Der Schuss geht nach hinten los. Die "Löwen" taumeln Richtung Tabellenkeller und schaffen mit Müh und Not den Klassenerhalt. Lehmanns Verhältnis zum neuen Coach ist von Anfang an gestört, sein Spiel durch die sportlichen Rückschläge und eine Systemumstellung (von der Raute auf die "flache Vier") von Verunsicherung geprägt. Und als Kapitän gerät der vormals Gefeierte nun besonders ins Kreuzfeuer der Kritik. Vorwürfe über einen allzu lockeren Lebenswandel sowie ein von Futterneid geprägtes Verhältnis zum neuen "Löwen"-Star, Steffen Hofmann, machen die Runde. "Alles völliger Blödsinn", versichert Lehmann heute noch, "aber wenns nicht läuft, wird eben nach Angriffspunkten gesucht." So nicht ganz richtig, korrigiert Reiner Maurer, "er hatte schon etwas die Bodenhaftung verloren und phasenweise nicht unbedingt die hundertprozentig professionelle Einstellung".

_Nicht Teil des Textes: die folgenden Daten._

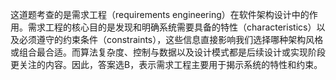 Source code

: 这道题考查的是需求工程（requirements engineering）在软件架构设计中的作用。需求工程的核心目的是发现和明确系统需要具备的特性（characteristics）以及必须遵守的约束条件（constraints），这些信息直接影响我们选择哪种架构风格或组合最合适。而算法复杂度、控制与数据以及设计模式都是后续设计或实现阶段更关注的内容。因此，答案选B，表示需求工程主要用于揭示系统的特性和约束。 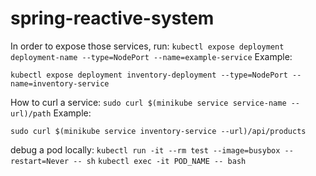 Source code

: # spring-reactive-system

In order to expose those services, run: `kubectl expose deployment deployment-name --type=NodePort --name=example-service`
Example: 

`kubectl expose deployment inventory-deployment --type=NodePort --name=inventory-service`




How to curl a service: `sudo curl $(minikube service service-name --url)/path`
Example:

`sudo curl $(minikube service inventory-service --url)/api/products`


debug a pod locally: `kubectl run -it --rm test --image=busybox --restart=Never -- sh`
`kubectl exec -it POD_NAME -- bash`
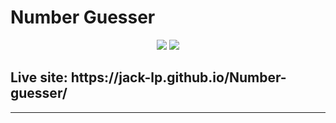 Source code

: # Number Guesser

<p align="center">
 <img src="https://i.imgur.com/nZFPK2J.png" />
 <img src="https://i.imgur.com/24VP6t2.png" />
</p>

<h2>Live site: https://jack-lp.github.io/Number-guesser/</h2>

---
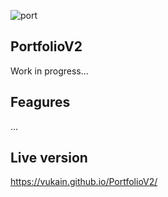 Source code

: ![port](https://user-images.githubusercontent.com/55598879/184479664-4b386351-8755-4f3c-9557-cac544db69f6.png)

## PortfolioV2

Work in progress...

## Feagures

...

## Live version

https://vukain.github.io/PortfolioV2/
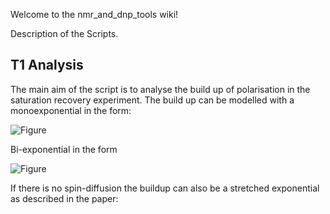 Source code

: Welcome to the nmr_and_dnp_tools wiki!

Description of the Scripts.

## T1 Analysis

The main aim of the script is to analyse the build up of polarisation in the saturation recovery experiment.
The build up can be modelled with a monoexponential in the form:

![Figure](https://latex.codecogs.com/svg.image?I(t)&space;=&space;I_0&space;(1-\exp(-t/T_1))&space;)

Bi-exponential in the form

![Figure](https://latex.codecogs.com/svg.image?I(t)&space;=&space;I_{0,a}&space;(1-\exp(-t/T_{1,a}))&space;&plus;&space;I_{0,b}&space;(1-\exp(-t/T_{1,b}))&space;&space;)

If there is no spin-diffusion the buildup can also be a stretched exponential as described in the paper:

Vier Spieltage vor Saisonschluss setzt Schachner Lehmann als Kapitän ab. Äußeres Zeichen der Demontage und erstes Signal einer bevorstehenden Trennung - die klammen Sechziger brauchen Geld, Lehmann einen Neuanfang - 1860 bietet Lehmann in Bremen feil. Während der U-21-EM Ende Mai in Portugal formuliert Lehmann erstmals klipp und klar seine Abwanderungspläne und präsentiert sich potenziellen Interessenten. Die Trennung ist spätestens unabwendbar, als Lehmann im Sommerurlaub seine Pulsuhr verschlampt und deshalb nicht mit der Mannschaft ins Trainingslager darf. Da kommt das Angebot von Erstliga-Aufsteiger Alemannia Aachen wie gerufen.

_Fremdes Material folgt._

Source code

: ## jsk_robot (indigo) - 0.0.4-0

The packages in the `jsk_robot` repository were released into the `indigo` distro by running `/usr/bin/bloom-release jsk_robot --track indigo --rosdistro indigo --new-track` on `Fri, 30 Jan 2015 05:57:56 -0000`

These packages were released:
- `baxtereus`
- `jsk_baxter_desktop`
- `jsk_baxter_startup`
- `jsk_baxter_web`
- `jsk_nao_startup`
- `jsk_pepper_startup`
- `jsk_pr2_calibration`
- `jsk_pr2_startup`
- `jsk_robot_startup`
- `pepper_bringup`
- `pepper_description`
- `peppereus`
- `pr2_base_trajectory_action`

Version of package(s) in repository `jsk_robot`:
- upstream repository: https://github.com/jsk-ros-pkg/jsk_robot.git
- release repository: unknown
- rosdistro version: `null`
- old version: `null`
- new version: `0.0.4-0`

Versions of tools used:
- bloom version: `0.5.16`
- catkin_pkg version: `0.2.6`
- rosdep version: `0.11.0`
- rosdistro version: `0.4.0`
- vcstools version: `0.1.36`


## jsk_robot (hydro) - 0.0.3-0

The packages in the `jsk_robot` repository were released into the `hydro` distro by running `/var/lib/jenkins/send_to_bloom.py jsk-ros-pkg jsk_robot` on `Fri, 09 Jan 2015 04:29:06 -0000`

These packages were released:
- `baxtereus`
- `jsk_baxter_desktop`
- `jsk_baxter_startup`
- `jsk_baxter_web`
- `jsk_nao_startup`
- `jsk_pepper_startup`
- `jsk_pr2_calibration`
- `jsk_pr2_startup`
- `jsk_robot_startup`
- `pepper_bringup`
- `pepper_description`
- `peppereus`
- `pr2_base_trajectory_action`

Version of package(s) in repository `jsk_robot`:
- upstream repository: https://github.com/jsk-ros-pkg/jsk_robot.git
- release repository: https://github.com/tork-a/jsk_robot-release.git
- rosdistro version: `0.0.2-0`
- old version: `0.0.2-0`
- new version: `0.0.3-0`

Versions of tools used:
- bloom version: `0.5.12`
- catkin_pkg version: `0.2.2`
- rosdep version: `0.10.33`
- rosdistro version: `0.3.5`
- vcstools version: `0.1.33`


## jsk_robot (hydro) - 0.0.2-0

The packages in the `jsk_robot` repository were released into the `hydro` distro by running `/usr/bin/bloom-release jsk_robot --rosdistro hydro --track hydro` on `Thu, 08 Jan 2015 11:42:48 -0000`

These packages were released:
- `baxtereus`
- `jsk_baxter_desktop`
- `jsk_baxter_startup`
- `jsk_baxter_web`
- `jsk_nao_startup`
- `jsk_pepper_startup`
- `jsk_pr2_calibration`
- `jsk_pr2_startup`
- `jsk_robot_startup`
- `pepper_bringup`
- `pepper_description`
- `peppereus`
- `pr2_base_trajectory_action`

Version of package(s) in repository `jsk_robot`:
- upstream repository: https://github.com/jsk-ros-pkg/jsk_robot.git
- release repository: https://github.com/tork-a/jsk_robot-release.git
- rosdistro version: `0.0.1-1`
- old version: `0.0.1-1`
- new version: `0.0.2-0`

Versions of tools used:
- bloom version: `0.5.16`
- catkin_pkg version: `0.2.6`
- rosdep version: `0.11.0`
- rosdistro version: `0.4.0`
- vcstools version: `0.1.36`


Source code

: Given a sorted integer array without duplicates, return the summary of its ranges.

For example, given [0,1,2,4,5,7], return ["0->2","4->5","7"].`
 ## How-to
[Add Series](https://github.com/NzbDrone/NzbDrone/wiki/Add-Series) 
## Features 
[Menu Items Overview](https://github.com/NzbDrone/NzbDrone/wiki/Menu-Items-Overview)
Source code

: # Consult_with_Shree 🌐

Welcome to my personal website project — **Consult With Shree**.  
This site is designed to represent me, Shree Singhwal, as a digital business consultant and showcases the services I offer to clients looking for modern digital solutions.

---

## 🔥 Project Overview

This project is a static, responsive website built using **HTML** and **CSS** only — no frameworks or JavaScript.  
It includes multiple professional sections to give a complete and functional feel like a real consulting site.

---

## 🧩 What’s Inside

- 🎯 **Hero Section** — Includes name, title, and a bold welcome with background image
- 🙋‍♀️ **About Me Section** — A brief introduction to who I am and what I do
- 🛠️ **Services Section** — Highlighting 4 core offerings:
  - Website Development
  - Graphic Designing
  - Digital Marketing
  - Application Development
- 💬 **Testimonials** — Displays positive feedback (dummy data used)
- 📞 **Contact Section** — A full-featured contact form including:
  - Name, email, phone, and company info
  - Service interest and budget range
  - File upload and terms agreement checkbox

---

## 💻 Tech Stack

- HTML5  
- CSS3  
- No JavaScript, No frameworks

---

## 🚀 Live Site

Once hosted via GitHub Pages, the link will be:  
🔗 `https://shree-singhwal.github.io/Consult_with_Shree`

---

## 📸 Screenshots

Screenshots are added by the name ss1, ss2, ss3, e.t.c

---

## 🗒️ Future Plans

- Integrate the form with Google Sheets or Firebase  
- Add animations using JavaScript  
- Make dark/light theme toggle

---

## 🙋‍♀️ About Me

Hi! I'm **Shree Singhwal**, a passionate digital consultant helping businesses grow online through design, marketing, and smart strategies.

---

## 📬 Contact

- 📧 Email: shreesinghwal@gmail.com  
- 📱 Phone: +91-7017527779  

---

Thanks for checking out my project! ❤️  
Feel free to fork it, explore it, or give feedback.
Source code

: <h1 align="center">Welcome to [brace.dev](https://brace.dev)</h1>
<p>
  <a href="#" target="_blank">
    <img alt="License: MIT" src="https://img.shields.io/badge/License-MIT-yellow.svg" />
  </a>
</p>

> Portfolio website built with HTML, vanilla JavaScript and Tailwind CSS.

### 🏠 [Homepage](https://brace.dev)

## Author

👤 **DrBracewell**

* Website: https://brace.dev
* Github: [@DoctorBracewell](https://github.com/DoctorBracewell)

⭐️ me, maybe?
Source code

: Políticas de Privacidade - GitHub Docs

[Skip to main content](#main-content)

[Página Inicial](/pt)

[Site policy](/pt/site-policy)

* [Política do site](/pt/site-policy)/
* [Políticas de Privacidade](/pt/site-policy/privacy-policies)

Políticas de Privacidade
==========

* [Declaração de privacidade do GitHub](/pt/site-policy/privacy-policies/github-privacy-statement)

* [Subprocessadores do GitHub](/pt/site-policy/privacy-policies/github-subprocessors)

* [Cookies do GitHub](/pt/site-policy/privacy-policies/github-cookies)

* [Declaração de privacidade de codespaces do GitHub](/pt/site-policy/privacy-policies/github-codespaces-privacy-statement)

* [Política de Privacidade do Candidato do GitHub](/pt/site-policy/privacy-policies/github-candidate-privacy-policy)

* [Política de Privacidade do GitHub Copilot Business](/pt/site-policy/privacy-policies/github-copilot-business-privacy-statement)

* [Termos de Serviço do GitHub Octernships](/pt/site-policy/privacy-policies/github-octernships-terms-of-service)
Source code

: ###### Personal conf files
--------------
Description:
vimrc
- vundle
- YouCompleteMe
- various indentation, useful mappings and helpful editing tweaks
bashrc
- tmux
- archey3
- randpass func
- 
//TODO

"Das war wie eine Befreiung", sagt Lehmann nach einem Jahr voller Turbulenzen. Komprimiert in zwölf Monaten hat der gebürtige Ulmer die Extreme des Profidaseins ausgekostet und ausgebadet. Erst "local hero", dann "total zero". "Natürlich habe ich auch Fehler gemacht", gesteht Lehmann, "aber ich habe meine Lehren aus der vergangenen Saison gezogen." Sich mehr zurücknehmen und zuweilen diplomatischer formulieren werde er, "man darf die Wahrheit manchmal erst zu gegebener Zeit sagen". Nur noch bei hundertprozentiger Fitness zu spielen, wird ebenso zu Lehmanns Leitlinien zählen wie die uneingeschränkte Sorge um die körperliche Verfassung, "vielleicht hatte ich mal ein, zwei Kilo zuviel". Vor allem aber will er sich in der Konzentration auf seine sportliche Entwicklung durch nichts mehr ablenken lassen. Wohl wissend, dass die Chance, nun nachhaltig Erstligatauglichkeit zu beweisen, womöglich einmalig ist. "Ich habe mir die Messlatte hoch gelegt, was ich zuletzt gespielt habe, war zu wenig", weiß Lehmann. Schließlich ist auch am Tivoli die Erwartungshaltung gegenüber dem mit 900000 Euro teuersten Einkauf der Vereinsgeschichte nicht eben gering.

Mit Aachen die Klasse halten, persönlich an Klasse gewinnen, so lautet der Plan. Als einer von zwei Abräumern vor Alemannias Abwehr, "das kenne ich aus der U21". Für deren Trainer, Dieter Eilts, ist bei seinem einstigen Schützling auf Basis vorhandener "Zweikampfstärke, gutem Passspiel und hoher Ballsicherheit" noch "einige Luft nach oben. Er wird sich in der Bundesliga weiterentwickeln, da ist noch einiges zu erwarten". Vor allem den "letzten Pass in die Spitze" will Lehmann künftig präziser spielen und auch selbst "entschlossener nach vorne nachstoßen". Und bei aller geplanten Zurückhaltung außerhalb - auf dem Platz will er weiter Verantwortung übernehmen. Auch beim Elfmeter, wie schon in München. "Wenn es dazu kommen sollte, trete ich an." Verstecken ist nun wirklich nicht sein Ding.